Because the front porch was no more than 25 or 30 feet from the sidewalk, which was used by the general public, and there was an apartment complex nearby, the children had the opportunity to gain access to areas frequented by the public. This is true even though the assistant director says that while she was on duty, she was by the front door "the majority of the time." Therefore, the children were potentially at risk when they briefly left the premises to retrieve items from their book bags.
Respondent's owner admitted that she "hadn't thought of this situation," and after the incident occurred, she instructed the children that all book bags must be brought into the dayroom. Notwithstanding this corrective action, a violation of the rule has been established.

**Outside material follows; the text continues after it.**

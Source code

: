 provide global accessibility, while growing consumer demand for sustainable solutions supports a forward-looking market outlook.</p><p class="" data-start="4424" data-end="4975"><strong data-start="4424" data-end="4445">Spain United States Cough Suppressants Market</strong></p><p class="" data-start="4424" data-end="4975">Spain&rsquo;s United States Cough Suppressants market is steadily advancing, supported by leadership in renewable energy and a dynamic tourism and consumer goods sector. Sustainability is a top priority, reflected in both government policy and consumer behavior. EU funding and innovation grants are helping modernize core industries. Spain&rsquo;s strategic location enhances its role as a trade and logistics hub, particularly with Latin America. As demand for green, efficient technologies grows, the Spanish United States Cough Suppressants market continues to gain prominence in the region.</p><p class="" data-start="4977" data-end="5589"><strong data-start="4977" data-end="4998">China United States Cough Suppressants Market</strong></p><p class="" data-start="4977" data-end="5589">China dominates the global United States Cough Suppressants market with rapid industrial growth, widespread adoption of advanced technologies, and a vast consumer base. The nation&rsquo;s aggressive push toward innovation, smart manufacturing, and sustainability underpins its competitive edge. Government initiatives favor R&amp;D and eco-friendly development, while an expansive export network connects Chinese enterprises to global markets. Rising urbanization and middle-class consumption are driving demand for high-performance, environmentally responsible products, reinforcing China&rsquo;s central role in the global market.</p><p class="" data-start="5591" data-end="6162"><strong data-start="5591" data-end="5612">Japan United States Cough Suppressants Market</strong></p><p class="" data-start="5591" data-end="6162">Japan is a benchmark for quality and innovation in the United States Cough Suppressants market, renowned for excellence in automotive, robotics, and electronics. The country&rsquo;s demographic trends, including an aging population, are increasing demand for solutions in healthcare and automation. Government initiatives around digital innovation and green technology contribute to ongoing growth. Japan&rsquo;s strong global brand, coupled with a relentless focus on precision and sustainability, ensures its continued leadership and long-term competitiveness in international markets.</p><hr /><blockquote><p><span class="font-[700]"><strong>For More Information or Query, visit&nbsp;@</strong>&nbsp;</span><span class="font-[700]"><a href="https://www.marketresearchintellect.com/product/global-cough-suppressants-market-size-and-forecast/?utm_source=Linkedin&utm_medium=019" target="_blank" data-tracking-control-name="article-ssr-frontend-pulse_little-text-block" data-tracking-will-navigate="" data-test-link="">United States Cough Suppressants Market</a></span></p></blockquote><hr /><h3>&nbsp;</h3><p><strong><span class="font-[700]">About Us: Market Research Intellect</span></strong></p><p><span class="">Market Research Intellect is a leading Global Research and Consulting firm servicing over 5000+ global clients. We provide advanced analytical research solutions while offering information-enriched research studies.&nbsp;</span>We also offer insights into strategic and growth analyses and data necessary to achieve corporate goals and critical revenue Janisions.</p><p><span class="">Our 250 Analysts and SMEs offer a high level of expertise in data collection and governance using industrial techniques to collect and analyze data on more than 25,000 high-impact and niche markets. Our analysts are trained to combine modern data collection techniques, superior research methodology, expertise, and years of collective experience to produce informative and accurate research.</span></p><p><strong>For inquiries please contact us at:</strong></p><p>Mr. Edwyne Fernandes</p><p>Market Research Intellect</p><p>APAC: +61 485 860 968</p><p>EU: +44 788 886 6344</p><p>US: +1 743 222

In mitigation, Respondent's owner suggested that the entire matter was caused by a vindictive parent who owed her facility money and filed the charges after a heated confrontation. She also worries that each time the facility receives a civil penalty, it "kills" her business. Finally, she described her facility as a "pretty good" day care facility, and insisted that she puts safety first for the children.
Respondent has been the subject of one other disciplinary action in which she was found guilty of failing
to submit background screening documents within ten days of employment of seven staff members. In that matter, which was concluded after the Administrative Complaint in this case was issued, she was given a $350.00 civil penalty. See Cool School, Inc. v. Dep't of Children and Family Services, DOAH Case No. 00-1421 (Final Order, Feb. 28, 2001).
CONCLUSIONS OF LAW
The Division of Administrative Hearings has jurisdiction over the subject matter and the parties hereto pursuant to Sections 120.57 and 120.569, Florida Statutes (2000).
As the party seeking to impose a civil penalty, Petitioner bears the burden of proving the allegations in the Administrative Complaint by clear and convincing evidence.
Section 402.310(1), Florida Statutes (2000), governs this proceeding and authorizes the Department to "impose an administrative fine not to exceed $100 per violation, per day, for the violation of any provision of ss. 402.301-402.319 or rules adopted thereunder." The same statute goes on to provide that in determining the appropriate disciplinary action to be taken for a violation, that the Department consider "[t]he severity of the violation," "[a]ctions taken by the licensee to correct the violation or to remedy complaints," and "[a]ny previous violations of the licensee."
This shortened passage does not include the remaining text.